====== STUDY MATERIAL ======

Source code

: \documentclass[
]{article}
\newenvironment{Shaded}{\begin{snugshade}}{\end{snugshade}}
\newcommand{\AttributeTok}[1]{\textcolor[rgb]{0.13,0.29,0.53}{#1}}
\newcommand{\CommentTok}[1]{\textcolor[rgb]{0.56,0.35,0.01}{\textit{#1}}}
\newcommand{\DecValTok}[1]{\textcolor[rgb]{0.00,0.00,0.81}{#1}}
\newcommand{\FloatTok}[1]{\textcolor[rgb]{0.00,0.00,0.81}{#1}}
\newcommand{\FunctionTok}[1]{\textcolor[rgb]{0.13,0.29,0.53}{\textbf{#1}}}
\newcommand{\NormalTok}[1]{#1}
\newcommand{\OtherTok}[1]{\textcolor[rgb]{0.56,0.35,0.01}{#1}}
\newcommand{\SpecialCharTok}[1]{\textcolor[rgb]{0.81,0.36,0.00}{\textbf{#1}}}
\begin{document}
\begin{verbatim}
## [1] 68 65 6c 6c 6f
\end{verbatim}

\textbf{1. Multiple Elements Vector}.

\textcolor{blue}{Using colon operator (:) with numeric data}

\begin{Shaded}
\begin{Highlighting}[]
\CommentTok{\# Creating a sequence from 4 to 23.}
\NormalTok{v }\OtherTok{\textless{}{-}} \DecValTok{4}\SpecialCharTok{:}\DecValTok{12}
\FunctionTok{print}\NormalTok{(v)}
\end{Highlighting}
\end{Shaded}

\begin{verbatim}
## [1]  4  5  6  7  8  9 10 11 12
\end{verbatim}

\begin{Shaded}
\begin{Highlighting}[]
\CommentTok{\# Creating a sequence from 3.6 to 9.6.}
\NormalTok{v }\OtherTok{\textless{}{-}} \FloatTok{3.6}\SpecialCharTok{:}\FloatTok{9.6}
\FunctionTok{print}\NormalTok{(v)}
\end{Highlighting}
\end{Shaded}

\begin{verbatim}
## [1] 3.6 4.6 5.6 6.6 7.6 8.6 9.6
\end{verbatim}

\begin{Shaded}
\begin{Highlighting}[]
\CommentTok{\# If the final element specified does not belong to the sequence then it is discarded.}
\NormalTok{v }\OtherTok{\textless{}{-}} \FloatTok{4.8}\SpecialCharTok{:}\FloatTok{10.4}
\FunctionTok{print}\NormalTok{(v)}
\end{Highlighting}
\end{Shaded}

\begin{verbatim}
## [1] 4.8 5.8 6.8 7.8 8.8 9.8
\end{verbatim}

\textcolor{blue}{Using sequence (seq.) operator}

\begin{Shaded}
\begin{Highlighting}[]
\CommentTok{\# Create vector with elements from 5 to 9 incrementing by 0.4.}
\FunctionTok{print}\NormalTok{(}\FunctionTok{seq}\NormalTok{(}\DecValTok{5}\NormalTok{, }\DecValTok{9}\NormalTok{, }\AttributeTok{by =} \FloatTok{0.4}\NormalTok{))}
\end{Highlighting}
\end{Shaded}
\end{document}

======

§ WHAT THIS TASK INVOLVES
Working from the entries above, filter out every line that lacks "AttributeTok" and copy what remains.

§ OUTPUT BELOW
\newcommand{\AttributeTok}[1]{\textcolor[rgb]{0.13,0.29,0.53}{#1}}
\FunctionTok{print}\NormalTok{(}\FunctionTok{seq}\NormalTok{(}\DecValTok{5}\NormalTok{, }\DecValTok{9}\NormalTok{, }\AttributeTok{by =} \FloatTok{0.4}\NormalTok{))}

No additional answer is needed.